Regarding the LTW process, the temperature field exhibits temporal variation. Furthermore, the temperature distribution within a weld line is uneven. Bastien and Gillespie [23] were the pioneers in introducing the non-isothermal healing model for the fusion bonding of amorphous polymers. In this model, the thermal history can be divided into n time intervals, in which the average temperature $T_i^{*}$, between times $t_i$ and $t_{i+1}$, is assumed constant. In this manner, the application of the healing theory is feasible during every individual isothermal increment.
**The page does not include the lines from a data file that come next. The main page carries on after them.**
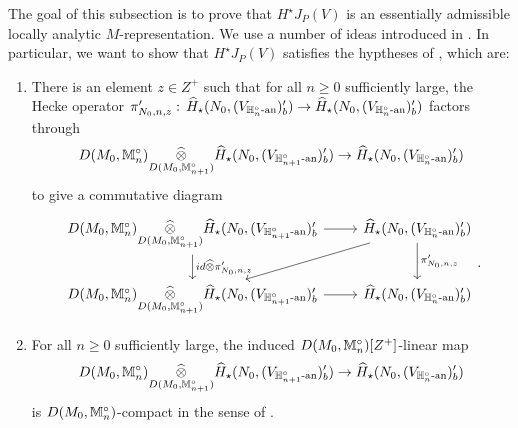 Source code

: \documentclass[10pt]{amsart}
\begin{document}
The goal of this subsection is to prove that $H^{\star}J_{P}(V)$ is an essentially admissible locally analytic $M$-representation. We use a number of ideas introduced in \cite{Jacquet1}. In particular, we want to show that $H^{\star}J_{P}(V)$ satisfies the hyptheses of \cite[Prop. 3.2.24]{Jacquet1}, which are: 
\begin{enumerate}
    \item There is an element $z\in Z^{+}$ such that for all $n\geq 0$ sufficiently large, the Hecke operator $\pi_{N_{0},n,z}^{\prime}:\, \widehat{H}_{\star}(N_{0},(V_{\h_{n}^{\circ}\An})_{b}^{\prime}) \ra \widehat{H}_{\star}(N_{0},(V_{\h_{n}^{\circ}\An})_{b}^{\prime})$ factors through \begin{equation*}
        D(M_{0},\m_{n}^{\circ})\underset{D(M_{0},\m_{n+1}^{\circ})}{\widehat{\otimes}} \widehat{H}_{\star}(N_{0},(V_{\h_{n+1}^{\circ}\An})_{b}^{\prime}) \ra  \widehat{H}_{\star}(N_{0},(V_{\h_{n}^{\circ}\An})_{b}^{\prime})
    \end{equation*} to give a commutative diagram \begin{equation*}
    \begin{tikzcd}	
        D(M_{0},\m_{n}^{\circ})\underset{D(M_{0},\m_{n+1}^{\circ})}{\widehat{\otimes}} \widehat{H}_{\star}(N_{0},(V_{\h_{n+1}^{\circ}\An})_{b}^{\prime} \arrow[r] \arrow[d,"id\widehat{\otimes} \pi_{N_{0},n,z}^{\prime}"] & \widehat{H}_{\star}(N_{0},(V_{\h_{n}^{\circ}\An})_{b}^{\prime}) \arrow[d,"\pi_{N_{0},n,z}^{\prime}"] \arrow[dl] \\ 
	    D(M_{0},\m_{n}^{\circ})\underset{D(M_{0},\m_{n+1}^{\circ})}{\widehat{\otimes}} \widehat{H}_{\star}(N_{0},(V_{\h_{n+1}^{\circ}\An})_{b}^{\prime} \arrow[r] & \widehat{H}_{\star}(N_{0},(V_{\h_{n}^{\circ}\An})_{b}^{\prime})
    \end{tikzcd}.
    \end{equation*}
    \item For all $n\geq 0$ sufficiently large, the induced $D(M_{0},\m_{n}^{\circ})[Z^{+}]$-linear map \begin{equation*}
        D(M_{0},\m_{n}^{\circ})\underset{D(M_{0},\m_{n+1}^{\circ})}{\widehat{\otimes}} \widehat{H}_{\star}(N_{0},(V_{\h_{n+1}^{\circ}\An})_{b}^{\prime})\ra \widehat{H}_{\star}(N_{0},(V_{\h_{n}^{\circ}\An})_{b}^{\prime})
    \end{equation*} is $D(M_{0},\m_{n}^{\circ})$-compact in the sense of \cite[Def. 2.3.3]{Jacquet1}. 
\end{enumerate}
\end{document}
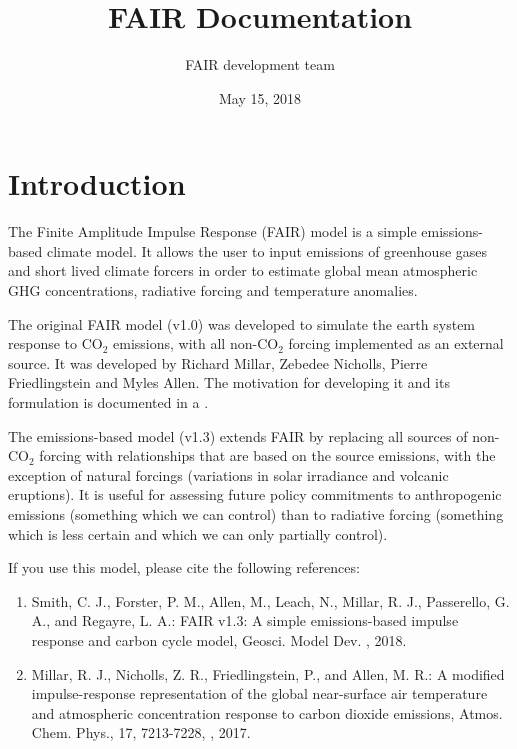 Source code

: \documentclass[letterpaper,10pt,english]{sphinxmanual}
\title{FAIR Documentation}
\date{May 15, 2018}
\author{FAIR development team}
\begin{document}
\maketitle
\sphinxtableofcontents
{}\label{\detokenize{index::doc}}



\chapter{Introduction}
\label{\detokenize{intro:introduction}}\label{\detokenize{intro:fair-finite-amplitude-impulse-response-simple-climate-model}}\label{\detokenize{intro::doc}}
The Finite Amplitude Impulse Response (FAIR) model is a simple
emissions-based climate model. It allows the user to input emissions of
greenhouse gases and short lived climate forcers in order to estimate
global mean atmospheric GHG concentrations, radiative forcing and
temperature anomalies.

The original FAIR model (v1.0) was developed to simulate the earth
system response to CO$_{\text{2}}$ emissions, with all non-CO$_{\text{2}}$ forcing implemented as an \sphinxquotedblleft{}external\sphinxquotedblright{} source. It was developed by Richard
Millar, Zebedee Nicholls, Pierre Friedlingstein and Myles Allen. The
motivation for developing it and its formulation is documented in a
.

The emissions-based model (v1.3) extends FAIR by replacing all sources of
non-CO$_{\text{2}}$ forcing with relationships that are based on the
source emissions, with the exception of natural forcings (variations
in solar irradiance and volcanic eruptions). It is useful for
assessing future policy commitments to anthropogenic emissions
(something which we can control) than to radiative forcing (something
which is less certain and which we can only partially control).

If you use this model, please cite the following references:
\begin{enumerate}
\item {} 
Smith, C. J., Forster, P. M., Allen, M., Leach, N., Millar, R. J., Passerello, G. A., and Regayre, L. A.: FAIR v1.3: A simple emissions-based impulse response and carbon cycle model, Geosci. Model Dev. , 2018.

\item {} 
Millar, R. J., Nicholls, Z. R., Friedlingstein, P., and Allen, M. R.: A modified impulse-response representation of the global near-surface air temperature and atmospheric concentration response to carbon dioxide emissions, Atmos. Chem. Phys., 17, 7213-7228, , 2017.

\end{enumerate}
\end{document}
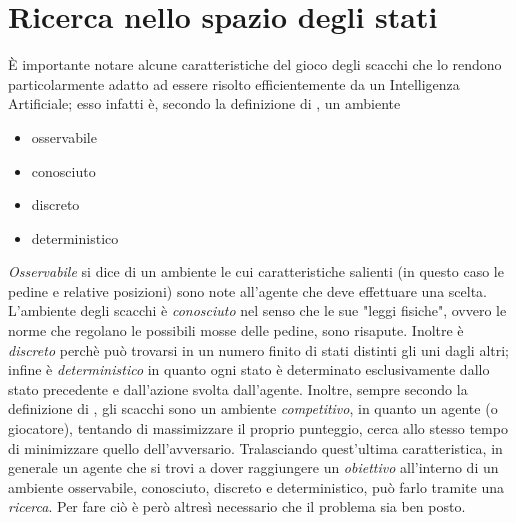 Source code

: \section{Ricerca nello spazio degli stati}


È importante notare alcune caratteristiche del gioco degli scacchi che lo rendono particolarmente adatto ad essere risolto efficientemente da un Intelligenza Artificiale; esso infatti è, secondo la definizione di \cite{randw}, un ambiente
\begin{itemize}
   \item osservabile
   \item conosciuto
   \item discreto
   \item deterministico
\end{itemize}

\emph{Osservabile} si dice di un ambiente le cui caratteristiche salienti (in questo caso le pedine e relative posizioni) sono note all'agente che deve effettuare una scelta.
L'ambiente degli scacchi è \emph{conosciuto} nel senso che le sue "leggi fisiche", ovvero le norme che regolano le possibili mosse delle pedine, sono risapute.
Inoltre è \emph{discreto} perchè può trovarsi in un numero finito di stati distinti gli uni dagli altri; infine è \emph{deterministico} in quanto ogni stato è determinato esclusivamente dallo stato precedente e dall'azione svolta dall'agente.
Inoltre, sempre secondo la definizione di \cite{randw}, gli scacchi sono un ambiente \emph{competitivo}, in quanto un agente (o giocatore), tentando di massimizzare il proprio punteggio, cerca allo stesso tempo di minimizzare quello dell'avversario.
Tralasciando quest'ultima caratteristica, in generale un agente che si trovi a dover raggiungere un \emph{obiettivo} all'interno di un ambiente osservabile, conosciuto, discreto e deterministico, può farlo tramite una \emph{ricerca}.
Per fare ciò è però altresì necessario che il problema sia ben posto.

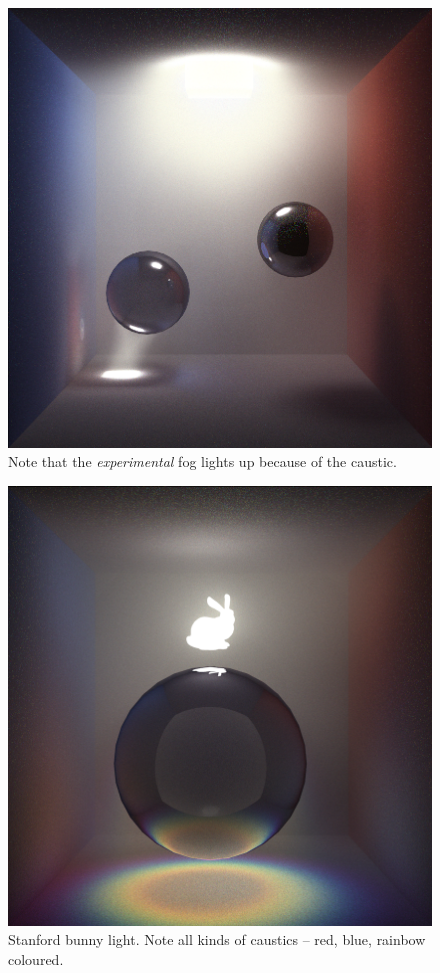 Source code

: \documentclass[12pt]{article}
\begin{document}
\begin{figure} 
\centering
  \includegraphics[width = 6 in]{fig9.png}
  \caption{ Note that the {\textit{experimental}} fog lights up because of the caustic.
}
\end{figure}


\begin{figure} 
\centering
  \includegraphics[width = 6 in]{fig10.png}
  \caption{ Stanford bunny light.
Note all kinds of caustics -- red, blue, rainbow coloured.
}
\end{figure}
\end{document}
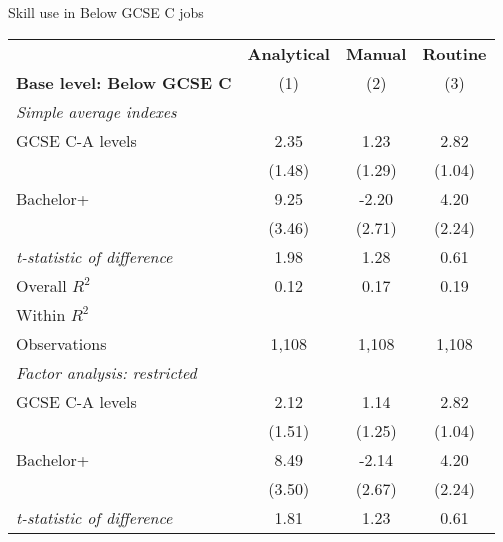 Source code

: \begin{center}
\begin{threeparttable}[!h]
\caption{Skill use in Below GCSE C jobs}
\label{tab:skillRegs}
\begin{tabular}{lccc}
\toprule
\toprule
&\multicolumn{1}{c}{\textbf{Analytical}}&\multicolumn{1}{c}{\textbf{Manual}}&\multicolumn{1}{c}{\textbf{Routine}} \\
\textbf{Base level: Below GCSE C}&\multicolumn{1}{c}{(1)}&\multicolumn{1}{c}{(2)}&\multicolumn{1}{c}{(3)} \\
\midrule
\textit{Simple average indexes}\vspace{1mm} \\ 
\hspace{3mm}GCSE C-A levels&        2.35         &        1.23         &        2.82\sym{**} \\
                    &      (1.48)         &      (1.29)         &      (1.04)         \\
\hspace{3mm}Bachelor+&        9.25\sym{**} &       -2.20         &        4.20         \\
                    &      (3.46)         &      (2.71)         &      (2.24)         \\
\textit{t-statistic of difference}&        1.98         &        1.28         &        0.61         \\
\midrule Overall $ R^2$&        0.12         &        0.17         &        0.19         \\
Within $ R^2$       &                     &                     &                     \\
Observations        &       1,108         &       1,108         &       1,108         \\
\midrule \vspace{1mm}\textit{Factor analysis: restricted} \\ 
\hspace{3mm}GCSE C-A levels&        2.12         &        1.14         &        2.82\sym{**} \\
                    &      (1.51)         &      (1.25)         &      (1.04)         \\
\hspace{3mm}Bachelor+&        8.49\sym{*}  &       -2.14         &        4.20         \\
                    &      (3.50)         &      (2.67)         &      (2.24)         \\
\textit{t-statistic of difference}&        1.81         &        1.23         &        0.61         \\

\end{tabular}
\end{threeparttable}
\end{center}
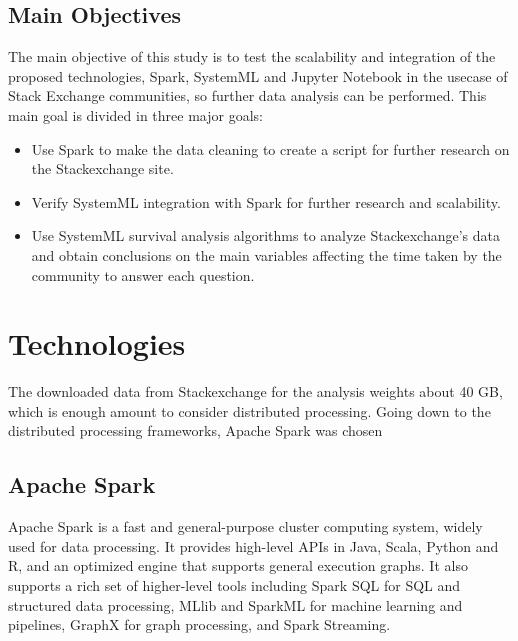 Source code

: \documentclass[11pt]{article} %
\begin{document}
  \subsection{Main Objectives}

    The main objective of this study is to test the scalability and integration of the proposed technologies, Spark, SystemML and Jupyter Notebook in the usecase of Stack Exchange communities, so further data analysis can be performed. This main goal is divided in three major goals:

    \begin{itemize}

      \item Use Spark to make the data cleaning to create a script for further research on the Stackexchange site.

      \item Verify SystemML integration with Spark for further research and scalability.

      \item Use SystemML survival analysis algorithms to analyze Stackexchange's data and obtain conclusions on the main variables affecting the time taken by the community to answer each question.

    \end{itemize}

\newpage

\section{Technologies}
  \label{sec:technologies}

  The downloaded data from Stackexchange for the analysis weights about 40 GB, which is enough amount to consider distributed processing. Going down to the distributed processing frameworks, Apache Spark was chosen

  \subsection{Apache Spark}

    Apache Spark is a fast and general-purpose cluster computing system, widely used for data processing. It provides high-level APIs in Java, Scala, Python and R, and an optimized engine that supports general execution graphs. It also supports a rich set of higher-level tools including Spark SQL for SQL and structured data processing, MLlib and SparkML for machine learning and pipelines, GraphX for graph processing, and Spark Streaming.
\end{document}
Bastien and Gillespie [23] proposed two mathematical models for the prediction of the bond strength, which were based on the minor chain length criteria and the average interpenetration distance criteria. Szuchács et al. [28] have recently demonstrated that the first model (Equation (3)) is more appropriate compared to their experimental data. Therefore, this model (hereafter “Model 1”) is employed in the framework of this research work:

$$D_h=\frac{\sigma }{{\sigma }_{\infty }}={\left(\frac{l}{L}\right)}^{1/2}={\left[\sum _{i=0}^n\left(\frac{t_{i+1}^{1/2}-t_i^{1/2}}{t_R{\left(T_i^{*}\right)}^{1/2}}\right)\right]}^{1/2}$$

(3)

The bond strength can also be assessed by calculating the quadratic distance of diffusion according to the formulation depicted in Equation (1). On the basis of the work of Doi and Edwards [32], Graessley [33] pointed out that the self-diffusion coefficient may be calculated from the measurable viscoelastic quantities of the polymer as in Equation (4):

$$D=\frac{G_N^0}{135}{\left(\frac{\rho RT}{G_N^0}\right)}^2\left(\frac{〈r^2〉}{M_w}\right)\frac{M_c\left(T\right)}{M_w^2{\eta }_{0,M_c\left(T\right)}}$$

(4)

where $G_N^0$ is the plateau modulus, $\rho$ is the polymer density, R is the universal gas constant, T is the absolute temperature, $〈r^2〉$ is the unperturbed mean square end-to-end distance of the chain, $M_w$ is the molecular weight, $M_c\left(T\right)$ is the critical molecular weight at the temperature T, and ${\eta }_{0,M_c\left(T\right)}$ is the zero-shear viscosity at the critical molecular weight and the temperature T.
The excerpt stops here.